Cable giant Comcast will start selling cellphone plans called Xfinity Mobile in the coming months, using a network it's leasing from Verizon.
Unlimited data, talk and text will be available by mid-year for $65 per line for up to five lines, or $45 per line for customers with Comcast's top X1 packages, which bundle together TV, internet and phone services. Alternatively, customers can opt to pay $12 per gigabyte each month.
Xfinity Mobile will launch on Verizon's airwaves as part of a 2011 agreement between the two companies. It will employ Comcast's 16 million Wi-Fi hotspots within its footprint, allowing customers to automatically switch onto Wi-Fi from 4G LTE.
"We're doing mobile differently by bringing our customers the best networks and a product designed to save them money in an increasingly data-driven world," said Greg Butz, president of Comcast Mobile. "Mobility is more important than ever to consumers, so we've designed Xfinity Mobile the way mobile should be - a simple solution for internet and entertainment in and out of the home."
In recent months, the four major U.S. wireless carriers - Verizon Communications, AT&T, T-Mobile US and Sprint - have offered unlimited data plans ranging from $50 a month for a single line to $90 a month.
Comcast rival cable provider Charter Communications is also planning to launch a wireless service in 2018.

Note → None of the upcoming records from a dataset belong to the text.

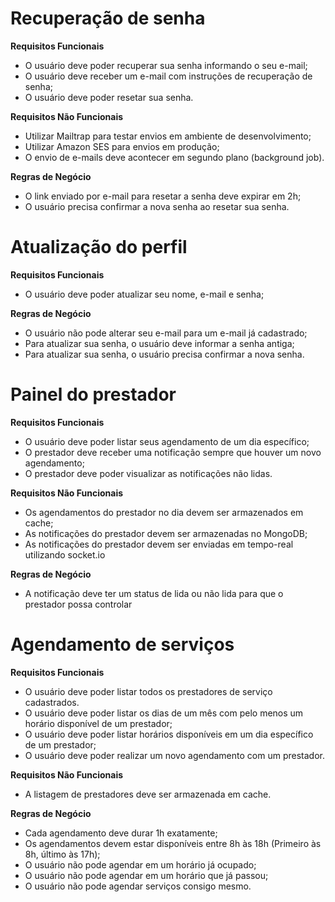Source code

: # Recuperação de senha

**Requisitos Funcionais**

- O usuário deve poder recuperar sua senha informando o seu e-mail;
- O usuário deve receber um e-mail com instruções de recuperação de senha;
- O usuário deve poder resetar sua senha.

**Requisitos Não Funcionais**

- Utilizar Mailtrap para testar envios em ambiente de desenvolvimento;
- Utilizar Amazon SES para envios em produção;
- O envio de e-mails deve acontecer em segundo plano (background job).

**Regras de Negócio**

- O link enviado por e-mail para resetar a senha deve expirar em 2h;
- O usuário precisa confirmar a nova senha ao resetar sua senha.

# Atualização do perfil

**Requisitos Funcionais**

- O usuário deve poder atualizar seu nome, e-mail e senha;

**Regras de Negócio**

- O usuário não pode alterar seu e-mail para um e-mail já cadastrado;
- Para atualizar sua senha, o usuário deve informar a senha antiga;
- Para atualizar sua senha, o usuário precisa confirmar a nova senha.

# Painel do prestador

**Requisitos Funcionais**

- O usuário deve poder listar seus agendamento de um dia específico;
- O prestador deve receber uma notificação sempre que houver um novo agendamento;
- O prestador deve poder visualizar as notificações não lidas.

**Requisitos Não Funcionais**

- Os agendamentos do prestador no dia devem ser armazenados em cache;
- As notificações do prestador devem ser armazenadas no MongoDB;
- As notificações do prestador devem ser enviadas em tempo-real utilizando socket.io

**Regras de Negócio**

- A notificação deve ter um status de lida ou não lida para que o prestador possa controlar

# Agendamento de serviços

**Requisitos Funcionais**

- O usuário deve poder listar todos os prestadores de serviço cadastrados.
- O usuário deve poder listar os dias de um mês com pelo menos um horário disponível de um prestador;
- O usuário deve poder listar horários disponíveis em um dia específico de um prestador;
- O usuário deve poder realizar um novo agendamento com um prestador.

**Requisitos Não Funcionais**

- A listagem de prestadores deve ser armazenada em cache.

**Regras de Negócio**

- Cada agendamento deve durar 1h exatamente;
- Os agendamentos devem estar disponíveis entre 8h às 18h (Primeiro às 8h, último às 17h);
- O usuário não pode agendar em um horário já ocupado;
- O usuário não pode agendar em um horário que já passou;
- O usuário não pode agendar serviços consigo mesmo.
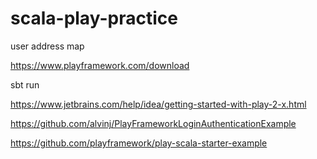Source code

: # scala-play-practice

user address map


https://www.playframework.com/download 


sbt run


https://www.jetbrains.com/help/idea/getting-started-with-play-2-x.html


https://github.com/alvinj/PlayFrameworkLoginAuthenticationExample


https://github.com/playframework/play-scala-starter-example












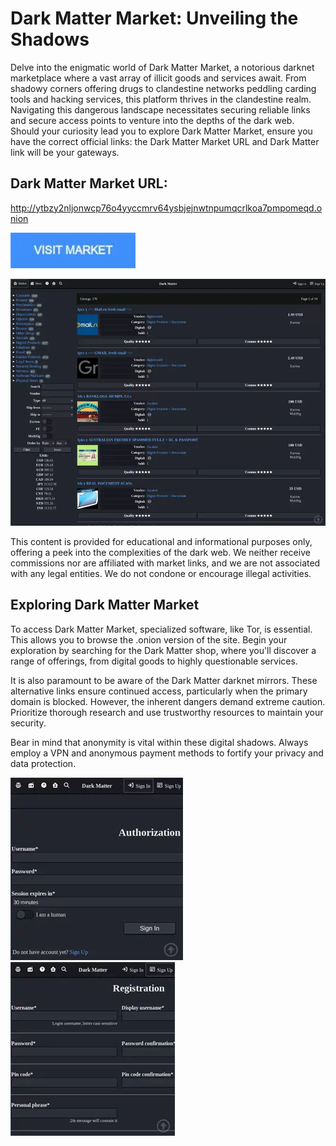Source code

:# Dark Matter Market: Unveiling the Shadows

Delve into the enigmatic world of Dark Matter Market, a notorious darknet marketplace where a vast array of illicit goods and services await. From shadowy corners offering drugs to clandestine networks peddling carding tools and hacking services, this platform thrives in the clandestine realm. Navigating this dangerous landscape necessitates securing reliable links and secure access points to venture into the depths of the dark web. Should your curiosity lead you to explore Dark Matter Market, ensure you have the correct official links: the Dark Matter Market URL and Dark Matter link will be your gateways.

## Dark Matter Market URL:

http://ytbzy2nljonwcp76o4yyccmrv64ysbjejnwtnpumqcrlkoa7pmpomeqd.onion

[<img src="/downloads/operation.webp" width="200">](http://ytbzy2nljonwcp76o4yyccmrv64ysbjejnwtnpumqcrlkoa7pmpomeqd.onion)

<a href="http://ytbzy2nljonwcp76o4yyccmrv64ysbjejnwtnpumqcrlkoa7pmpomeqd.onion"><img src="/downloads/over.webp" alt="image" style="max-width: 100%;"><a>

This content is provided for educational and informational purposes only, offering a peek into the complexities of the dark web. We neither receive commissions nor are affiliated with market links, and we are not associated with any legal entities. We do not condone or encourage illegal activities.

## Exploring Dark Matter Market

To access Dark Matter Market, specialized software, like Tor, is essential. This allows you to browse the .onion version of the site. Begin your exploration by searching for the Dark Matter shop, where you'll discover a range of offerings, from digital goods to highly questionable services.

It is also paramount to be aware of the Dark Matter darknet mirrors. These alternative links ensure continued access, particularly when the primary domain is blocked. However, the inherent dangers demand extreme caution. Prioritize thorough research and use trustworthy resources to maintain your security.

Bear in mind that anonymity is vital within these digital shadows. Always employ a VPN and anonymous payment methods to fortify your privacy and data protection.

<a href="http://ytbzy2nljonwcp76o4yyccmrv64ysbjejnwtnpumqcrlkoa7pmpomeqd.onion"><img src="/downloads/output.webp" alt="image" style="max-width: 100%;"><a>  <a href="http://ytbzy2nljonwcp76o4yyccmrv64ysbjejnwtnpumqcrlkoa7pmpomeqd.onion"><img src="/downloads/solid.webp" alt="image" style="max-width: 100%;"><a>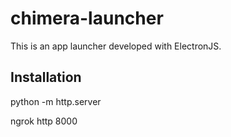 # chimera-launcher
This is an app launcher developed with ElectronJS.

## Installation

python -m http.server

ngrok http 8000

Comcast will limit the service's rollout to customers within its footprint, which includes major markets like Philadelphia and Chicago. It will initially be available only to subscribers who have Xfinity broadband service.
The wireless service will be available on Apple's iPhones as well as the Samsung Galaxy phones.
The service Comcast is selling will be essentially the same as a Verizon plan, though Comcast will reduce speeds on unlimited plans after 20 gigabytes.
Comcast's pay-per-gigabyte approach is similar to what Google is doing with its wireless service, Google Fi. Both plans charge them only for what they use.